LinuxLists.cc - Re: [PATCH 1/3] ftrace: add tracepoint for timer

2009-06-03 02:52:16

Subject: Re: [PATCH 1/3] ftrace: add tracepoint for timer

Thomas Gleixner wrote:
> On Fri, 29 May 2009, Zhaolei wrote:
>> But, for trace_timer_start() in __mod_timer(), we need to put it after
>> timer->* changed.
>
> Why ?
>
>>> + TP_fast_assign(
>>> + __entry->timer = timer;
>>> + __entry->function = timer->function;
>>> + __entry->expires = timer->expires;
>>> + __entry->cpu = cpu;
>
> Again, neither timer nor function nor expires will change when the
> timer is added, right ?
>
> The only unknown at this point is cpu. See below.
>
>> Nevertheless, it don't means we need separate trace_timer_start() and
>> debug_timer_activate(), because we can put move debug_timer_activate() below,
>> as:
>> - debug_timer_activate(timer);
>> ...
>> timer->expires = expires;
>> internal_add_timer(base, timer);
>> + debug_timer_activate(timer);
>
> No, you can not call it with the base->lock held.
>
>> + trace_timer_start(timer, smp_processor_id());
>
> Also using smp_processor_id() here is wrong. We do not necessarily add
> the timer to the current CPUs timer wheel. See the code which selects
> the timer base. So this information is rather useless, because the
> tracer knows anyway on which CPU we are running.
>
> Unfortunately we do not have an easy way to figure out to which CPU
> the base belongs (except if it's the base of the current CPU). There
> is not much we can do about that. But OTOH, this is not a problem
> because we see when the timer expires on which CPU it was enqueued. So
> scrapping the cpu entry in the trace completely is not a big loss.
>
> The same applies to hrtimers as well.
>

Hi tglx:

I also have different view here. :-)

As you say, "We do not necessarily add the timer to the current CPUs timer
wheel", but the timer is added to current CPU in __mod_timer(), selects the
timer base as below code:
new_base = __get_cpu_var(tvec_bases);
In this case, we can use smp_processor_id() to get the CPU which timer is
added.

We can not add the timer to the current CPUs by using add_timer_on(), selects
the timer base in this function as below code:
struct tvec_base *base = per_cpu(tvec_bases, cpu);
In this case, We can know the timer is added to 'cpu'.

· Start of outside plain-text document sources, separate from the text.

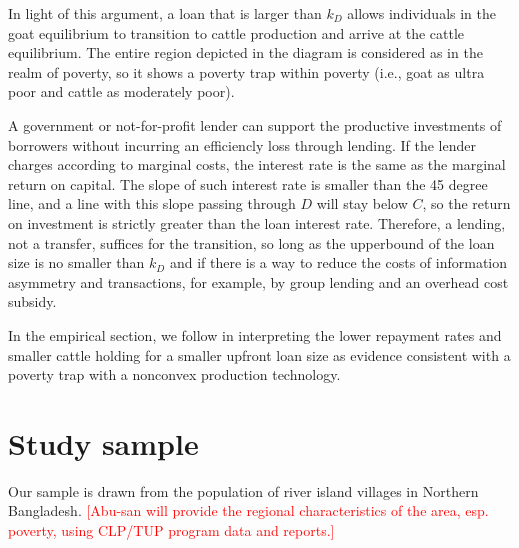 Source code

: 	In light of this argument, a loan that is larger than $k_{D}$ allows individuals in the goat equilibrium to transition to cattle production and arrive at the cattle equilibrium. The entire region depicted in the diagram is considered as in the realm of poverty, so it shows a poverty trap within poverty (i.e., goat as ultra poor and cattle as moderately poor). 

	A government or not-for-profit lender can support the productive investments of borrowers without incurring an efficiencly loss through lending. If the lender charges according to marginal costs, the interest rate is the same as the marginal return on capital. The slope of such interest rate is smaller than the 45 degree line, and a line with this slope passing through $D$ will stay below $C$, so the return on investment is strictly greater than the loan interest rate. Therefore, a lending, not a transfer, suffices for the transition, so long as the upperbound of the loan size is no smaller than $k_{D}$ and if there is a way to reduce the costs of information asymmetry and transactions, for example, by group lending and an overhead cost subsidy.

	In the empirical section, we follow \citet{BandieraBRAC2017} in interpreting the lower repayment rates and smaller cattle holding for a smaller upfront loan size as evidence consistent with a poverty trap with a nonconvex production technology. 

\section{Study sample}
\label{SecStudySample}

	Our sample is drawn from the population of river island villages in Northern Bangladesh. 
	\textcolor{red}{[Abu-san will provide the regional characteristics of the area, esp. poverty, using CLP/TUP program data and reports.]}
	
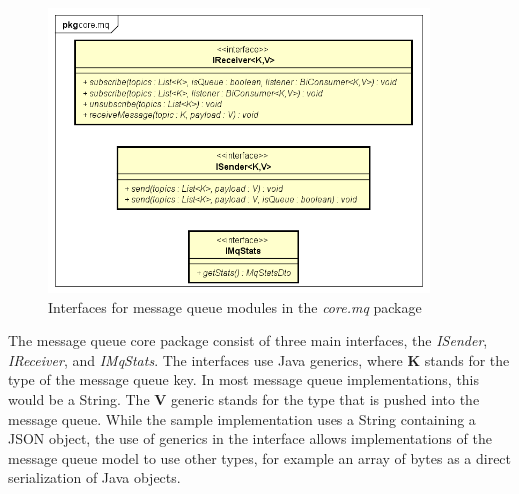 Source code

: \begin{figure}[!ht]
	\centering
	\includegraphics[width=0.9\textwidth]{figures/03_design/core-mq-module}
    \caption{Interfaces for message queue modules in the \textit{core.mq} package}
    \label{fig:code-mq-module}
\end{figure}

The message queue core package consist of three main interfaces, the \textit{ISender}, \textit{IReceiver}, and \textit{IMqStats}. The interfaces use Java generics, where \textbf{K} stands for the type of the message queue key. In most message queue implementations, this would be a String. The \textbf{V} generic stands for the type that is pushed into the message queue. While the sample implementation uses a String containing a JSON object, the use of generics in the interface allows implementations of the message queue model to use other types, for example an array of bytes as a direct serialization of Java objects.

So, I add trace_timer_start() in __mod_timer() and add_timer_on()in my patch.

In hrtimer, all timer is added to the current CPU which can be getted by using
smp_processor_id() in probe function, so it not has 'cpu' argument in my patch.

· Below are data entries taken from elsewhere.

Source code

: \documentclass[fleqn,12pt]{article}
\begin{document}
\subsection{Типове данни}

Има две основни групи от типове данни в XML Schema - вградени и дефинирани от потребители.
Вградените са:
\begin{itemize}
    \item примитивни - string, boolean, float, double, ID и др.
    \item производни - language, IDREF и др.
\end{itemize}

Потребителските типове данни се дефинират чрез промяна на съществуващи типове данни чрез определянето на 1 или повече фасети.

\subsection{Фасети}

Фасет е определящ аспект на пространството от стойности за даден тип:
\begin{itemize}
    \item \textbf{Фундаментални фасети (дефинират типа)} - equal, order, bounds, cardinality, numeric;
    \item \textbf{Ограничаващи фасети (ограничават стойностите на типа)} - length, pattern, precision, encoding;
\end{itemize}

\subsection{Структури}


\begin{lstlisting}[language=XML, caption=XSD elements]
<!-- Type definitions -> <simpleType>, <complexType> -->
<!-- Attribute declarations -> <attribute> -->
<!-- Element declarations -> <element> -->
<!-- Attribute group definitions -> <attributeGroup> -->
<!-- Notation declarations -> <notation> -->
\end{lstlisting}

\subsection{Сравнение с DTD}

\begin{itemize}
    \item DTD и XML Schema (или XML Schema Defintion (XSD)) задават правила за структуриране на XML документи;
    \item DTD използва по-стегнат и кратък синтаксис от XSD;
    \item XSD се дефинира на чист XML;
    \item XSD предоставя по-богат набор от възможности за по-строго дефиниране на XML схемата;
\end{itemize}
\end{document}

In addition, we do better not put trace_timer_start() and debug_timer_activate
in one function, have two reasons:
1: for trace_timer_start()'s logic, the timer start event is completed in
internal_add_timer(), in other words: the timer is not start before
internal_add_timer().

2: as Zhaolei says in the last mail, the timer's data may changed after
debug_timer_activate().

Thanks,
Xiao Guangrong

>
> tglx
>
>

2009-06-03 16:40:36

by Thomas Gleixner

[permalink] [raw]

Subject: Re: [PATCH 1/3] ftrace: add tracepoint for timer

On Wed, 3 Jun 2009, Xiao Guangrong wrote:
> Thomas Gleixner wrote:
> > On Fri, 29 May 2009, Zhaolei wrote:
> >> But, for trace_timer_start() in __mod_timer(), we need to put it after
> >> timer->* changed.
> >
> > Why ?
> >
> >>> + TP_fast_assign(
> >>> + __entry->timer = timer;
> >>> + __entry->function = timer->function;
> >>> + __entry->expires = timer->expires;
> >>> + __entry->cpu = cpu;
> >
> > Again, neither timer nor function nor expires will change when the
> > timer is added, right ?
> >
> > The only unknown at this point is cpu. See below.
> >
> >> Nevertheless, it don't means we need separate trace_timer_start() and
> >> debug_timer_activate(), because we can put move debug_timer_activate() below,
> >> as:
> >> - debug_timer_activate(timer);
> >> ...
> >> timer->expires = expires;
> >> internal_add_timer(base, timer);
> >> + debug_timer_activate(timer);
> >
> > No, you can not call it with the base->lock held.
> >
> >> + trace_timer_start(timer, smp_processor_id());
> >
> > Also using smp_processor_id() here is wrong. We do not necessarily add
> > the timer to the current CPUs timer wheel. See the code which selects
> > the timer base. So this information is rather useless, because the
> > tracer knows anyway on which CPU we are running.
> >
> > Unfortunately we do not have an easy way to figure out to which CPU
> > the base belongs (except if it's the base of the current CPU). There
> > is not much we can do about that. But OTOH, this is not a problem
> > because we see when the timer expires on which CPU it was enqueued. So
> > scrapping the cpu entry in the trace completely is not a big loss.
> >
> > The same applies to hrtimers as well.
> >
>
> Hi tglx:
>
> I also have different view here. :-)
>
> As you say, "We do not necessarily add the timer to the current CPUs timer
> wheel", but the timer is added to current CPU in __mod_timer(), selects the
> timer base as below code:
> new_base = __get_cpu_var(tvec_bases);
> In this case, we can use smp_processor_id() to get the CPU which timer is
> added.

No, this is _wrong_. You need to look at the full source. I added some
extra comments

new_base = __get_cpu_var(tvec_bases);

if (base != new_base) {

+ /* current timer base is on a different CPU */

/*
* We are trying to schedule the timer on the local CPU.
* However we can't change timer's base while it is running,
* otherwise del_timer_sync() can't detect that the timer's
* handler yet has not finished. This also guarantees that
* the timer is serialized wrt itself.
*/
if (likely(base->running_timer != timer)) {
/* See the comment in lock_timer_base() */
timer_set_base(timer, NULL);
spin_unlock(&base->lock);
base = new_base;
spin_lock(&base->lock);
timer_set_base(timer, base);
- }
+ } else
+ /*
+ * we know that that
+ * the callback is running on a different CPU and we need
+ * to keep base unchanged, so smp_processor_id() is
+ * telling you the wrong information.
+ */
+ }

> We can not add the timer to the current CPUs by using add_timer_on(), selects

We can add the timer to the current CPU by using add_timer_on() as well.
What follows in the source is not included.